→ Work required: Please go over the material below and count each line with the string "running", giving only the total.

→ Information shown:
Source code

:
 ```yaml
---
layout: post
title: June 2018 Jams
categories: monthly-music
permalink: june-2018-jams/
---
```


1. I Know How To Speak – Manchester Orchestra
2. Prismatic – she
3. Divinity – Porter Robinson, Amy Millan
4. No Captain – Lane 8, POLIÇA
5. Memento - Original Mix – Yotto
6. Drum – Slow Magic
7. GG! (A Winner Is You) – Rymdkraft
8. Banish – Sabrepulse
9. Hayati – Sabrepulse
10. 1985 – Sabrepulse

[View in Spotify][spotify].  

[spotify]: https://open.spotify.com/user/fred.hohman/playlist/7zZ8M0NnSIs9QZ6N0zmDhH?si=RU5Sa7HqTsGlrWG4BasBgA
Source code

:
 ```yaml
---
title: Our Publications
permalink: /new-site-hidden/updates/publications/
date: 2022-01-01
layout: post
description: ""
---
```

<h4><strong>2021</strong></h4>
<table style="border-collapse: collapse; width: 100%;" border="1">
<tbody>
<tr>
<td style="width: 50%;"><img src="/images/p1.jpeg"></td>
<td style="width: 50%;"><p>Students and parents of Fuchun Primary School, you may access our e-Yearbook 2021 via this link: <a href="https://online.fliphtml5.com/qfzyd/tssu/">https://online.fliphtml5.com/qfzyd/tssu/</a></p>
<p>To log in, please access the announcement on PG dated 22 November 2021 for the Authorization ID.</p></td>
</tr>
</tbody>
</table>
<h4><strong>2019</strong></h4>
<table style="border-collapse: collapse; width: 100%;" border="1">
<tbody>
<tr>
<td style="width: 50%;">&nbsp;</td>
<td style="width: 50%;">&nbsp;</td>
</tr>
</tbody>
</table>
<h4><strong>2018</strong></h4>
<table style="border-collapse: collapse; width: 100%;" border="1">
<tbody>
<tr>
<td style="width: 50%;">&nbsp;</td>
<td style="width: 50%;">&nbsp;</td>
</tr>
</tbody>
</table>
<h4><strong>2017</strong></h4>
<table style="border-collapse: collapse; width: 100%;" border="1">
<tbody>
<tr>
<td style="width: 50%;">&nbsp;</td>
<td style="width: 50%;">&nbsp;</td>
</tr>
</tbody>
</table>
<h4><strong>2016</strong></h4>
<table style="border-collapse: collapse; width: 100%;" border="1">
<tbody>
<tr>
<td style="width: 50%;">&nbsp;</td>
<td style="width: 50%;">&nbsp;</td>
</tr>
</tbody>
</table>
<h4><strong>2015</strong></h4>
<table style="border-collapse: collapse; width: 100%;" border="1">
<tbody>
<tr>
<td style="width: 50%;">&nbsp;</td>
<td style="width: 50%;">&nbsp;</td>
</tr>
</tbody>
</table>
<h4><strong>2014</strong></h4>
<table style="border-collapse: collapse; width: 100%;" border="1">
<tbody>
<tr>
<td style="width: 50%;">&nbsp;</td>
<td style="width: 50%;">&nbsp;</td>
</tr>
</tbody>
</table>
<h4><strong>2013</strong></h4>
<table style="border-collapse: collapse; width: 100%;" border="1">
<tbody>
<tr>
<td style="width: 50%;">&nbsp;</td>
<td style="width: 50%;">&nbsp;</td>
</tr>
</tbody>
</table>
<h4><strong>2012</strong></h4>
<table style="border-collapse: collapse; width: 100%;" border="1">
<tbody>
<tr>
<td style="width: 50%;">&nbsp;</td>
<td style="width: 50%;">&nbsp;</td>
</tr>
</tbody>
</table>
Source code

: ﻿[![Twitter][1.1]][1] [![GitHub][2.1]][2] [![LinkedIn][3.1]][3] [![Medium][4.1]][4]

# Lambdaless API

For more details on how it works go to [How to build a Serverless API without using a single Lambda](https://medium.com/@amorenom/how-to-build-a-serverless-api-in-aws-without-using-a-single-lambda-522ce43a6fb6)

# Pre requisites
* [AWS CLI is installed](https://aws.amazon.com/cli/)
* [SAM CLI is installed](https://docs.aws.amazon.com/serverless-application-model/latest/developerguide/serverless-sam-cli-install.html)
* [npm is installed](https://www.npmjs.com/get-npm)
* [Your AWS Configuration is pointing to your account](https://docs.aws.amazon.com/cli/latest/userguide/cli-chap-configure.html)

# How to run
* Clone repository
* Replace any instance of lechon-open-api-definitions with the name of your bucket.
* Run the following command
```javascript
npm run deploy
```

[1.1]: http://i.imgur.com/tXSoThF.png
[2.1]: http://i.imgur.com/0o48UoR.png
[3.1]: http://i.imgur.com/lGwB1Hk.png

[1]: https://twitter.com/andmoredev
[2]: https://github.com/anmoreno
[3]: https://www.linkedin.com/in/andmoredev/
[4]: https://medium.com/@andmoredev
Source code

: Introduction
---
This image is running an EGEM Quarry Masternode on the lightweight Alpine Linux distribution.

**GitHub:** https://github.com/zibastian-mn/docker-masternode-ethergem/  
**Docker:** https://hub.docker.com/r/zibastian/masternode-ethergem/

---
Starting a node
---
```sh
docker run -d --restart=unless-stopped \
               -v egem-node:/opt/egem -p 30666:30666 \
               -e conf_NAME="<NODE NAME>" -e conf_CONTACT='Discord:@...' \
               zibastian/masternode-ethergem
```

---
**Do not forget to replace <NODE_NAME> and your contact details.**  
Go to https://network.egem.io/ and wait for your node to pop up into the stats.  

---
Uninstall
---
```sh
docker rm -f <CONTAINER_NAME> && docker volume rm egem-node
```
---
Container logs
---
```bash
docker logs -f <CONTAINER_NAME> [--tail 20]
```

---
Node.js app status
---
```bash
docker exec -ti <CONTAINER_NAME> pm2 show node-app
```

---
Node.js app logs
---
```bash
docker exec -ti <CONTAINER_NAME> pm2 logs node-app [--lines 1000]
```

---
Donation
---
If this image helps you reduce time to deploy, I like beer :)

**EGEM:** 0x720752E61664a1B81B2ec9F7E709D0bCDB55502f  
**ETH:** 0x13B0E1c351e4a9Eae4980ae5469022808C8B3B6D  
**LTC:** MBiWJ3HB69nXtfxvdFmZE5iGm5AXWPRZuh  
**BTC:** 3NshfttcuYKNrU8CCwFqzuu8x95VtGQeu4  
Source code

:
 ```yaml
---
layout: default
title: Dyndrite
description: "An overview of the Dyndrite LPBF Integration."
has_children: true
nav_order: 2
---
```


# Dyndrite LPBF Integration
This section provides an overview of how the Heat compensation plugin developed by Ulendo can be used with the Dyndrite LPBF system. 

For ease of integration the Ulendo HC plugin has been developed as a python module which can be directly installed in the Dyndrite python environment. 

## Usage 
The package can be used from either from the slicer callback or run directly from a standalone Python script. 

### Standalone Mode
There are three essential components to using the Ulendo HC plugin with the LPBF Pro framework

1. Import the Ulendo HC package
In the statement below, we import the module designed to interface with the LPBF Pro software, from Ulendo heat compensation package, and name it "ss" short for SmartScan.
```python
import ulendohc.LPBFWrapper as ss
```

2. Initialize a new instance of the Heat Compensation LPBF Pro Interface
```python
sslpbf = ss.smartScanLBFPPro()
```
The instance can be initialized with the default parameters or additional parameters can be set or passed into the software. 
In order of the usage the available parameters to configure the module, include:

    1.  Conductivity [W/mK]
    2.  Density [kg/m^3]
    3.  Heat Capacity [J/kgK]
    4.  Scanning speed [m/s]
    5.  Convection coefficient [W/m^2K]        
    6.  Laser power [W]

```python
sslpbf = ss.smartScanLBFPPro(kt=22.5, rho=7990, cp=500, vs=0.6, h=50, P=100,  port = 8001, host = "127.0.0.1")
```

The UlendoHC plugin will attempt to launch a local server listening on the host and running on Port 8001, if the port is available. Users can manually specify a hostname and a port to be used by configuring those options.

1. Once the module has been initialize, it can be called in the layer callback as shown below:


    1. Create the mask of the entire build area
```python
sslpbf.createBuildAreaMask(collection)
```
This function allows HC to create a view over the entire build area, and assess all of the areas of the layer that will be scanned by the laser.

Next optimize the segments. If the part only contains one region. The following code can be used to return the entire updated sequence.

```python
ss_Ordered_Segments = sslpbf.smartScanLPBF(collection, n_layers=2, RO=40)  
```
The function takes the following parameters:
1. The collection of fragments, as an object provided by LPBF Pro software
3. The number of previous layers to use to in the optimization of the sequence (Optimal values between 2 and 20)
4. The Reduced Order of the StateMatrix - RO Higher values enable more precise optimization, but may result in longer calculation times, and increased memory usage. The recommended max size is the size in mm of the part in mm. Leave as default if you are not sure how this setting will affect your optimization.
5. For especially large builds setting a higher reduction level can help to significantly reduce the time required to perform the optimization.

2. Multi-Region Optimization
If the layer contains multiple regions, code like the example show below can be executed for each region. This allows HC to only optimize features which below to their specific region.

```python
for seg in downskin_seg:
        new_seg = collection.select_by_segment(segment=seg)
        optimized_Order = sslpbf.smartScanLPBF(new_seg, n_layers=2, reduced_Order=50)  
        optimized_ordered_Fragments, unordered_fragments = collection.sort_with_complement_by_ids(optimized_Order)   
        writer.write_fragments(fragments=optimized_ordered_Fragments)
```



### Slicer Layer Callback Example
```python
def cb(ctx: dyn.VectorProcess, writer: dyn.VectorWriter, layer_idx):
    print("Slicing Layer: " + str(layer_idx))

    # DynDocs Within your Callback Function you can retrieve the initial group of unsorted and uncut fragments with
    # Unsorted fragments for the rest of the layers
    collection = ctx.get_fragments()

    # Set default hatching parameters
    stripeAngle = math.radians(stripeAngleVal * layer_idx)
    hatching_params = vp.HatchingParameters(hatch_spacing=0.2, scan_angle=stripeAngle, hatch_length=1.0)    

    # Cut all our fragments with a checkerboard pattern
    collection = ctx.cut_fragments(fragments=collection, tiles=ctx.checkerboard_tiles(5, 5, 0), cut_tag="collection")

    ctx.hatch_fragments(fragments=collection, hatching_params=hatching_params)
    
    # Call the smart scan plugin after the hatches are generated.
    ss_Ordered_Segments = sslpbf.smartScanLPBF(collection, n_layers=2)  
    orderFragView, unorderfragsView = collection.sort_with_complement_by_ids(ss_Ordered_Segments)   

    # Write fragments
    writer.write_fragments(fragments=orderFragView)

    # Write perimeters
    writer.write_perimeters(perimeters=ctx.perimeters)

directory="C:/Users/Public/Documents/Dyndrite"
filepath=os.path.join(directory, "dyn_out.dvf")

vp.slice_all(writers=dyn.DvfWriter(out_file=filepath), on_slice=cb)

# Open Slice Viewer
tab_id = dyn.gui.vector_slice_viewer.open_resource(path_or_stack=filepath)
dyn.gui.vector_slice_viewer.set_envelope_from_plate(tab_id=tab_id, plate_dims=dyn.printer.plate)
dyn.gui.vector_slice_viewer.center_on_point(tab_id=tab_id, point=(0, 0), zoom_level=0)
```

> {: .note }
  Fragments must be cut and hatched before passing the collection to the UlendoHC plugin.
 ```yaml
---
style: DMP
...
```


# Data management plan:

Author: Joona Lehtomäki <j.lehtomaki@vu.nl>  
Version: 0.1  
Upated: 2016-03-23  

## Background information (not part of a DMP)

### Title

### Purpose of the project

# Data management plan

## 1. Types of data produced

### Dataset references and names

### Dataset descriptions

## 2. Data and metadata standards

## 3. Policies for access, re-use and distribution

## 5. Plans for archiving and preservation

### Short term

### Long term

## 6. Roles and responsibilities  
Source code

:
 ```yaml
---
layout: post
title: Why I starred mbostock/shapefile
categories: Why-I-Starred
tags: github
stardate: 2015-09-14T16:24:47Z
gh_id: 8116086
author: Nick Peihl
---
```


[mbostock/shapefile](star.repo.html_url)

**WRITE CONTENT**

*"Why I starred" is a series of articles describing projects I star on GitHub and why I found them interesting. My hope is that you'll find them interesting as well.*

→ Solution for this task: 2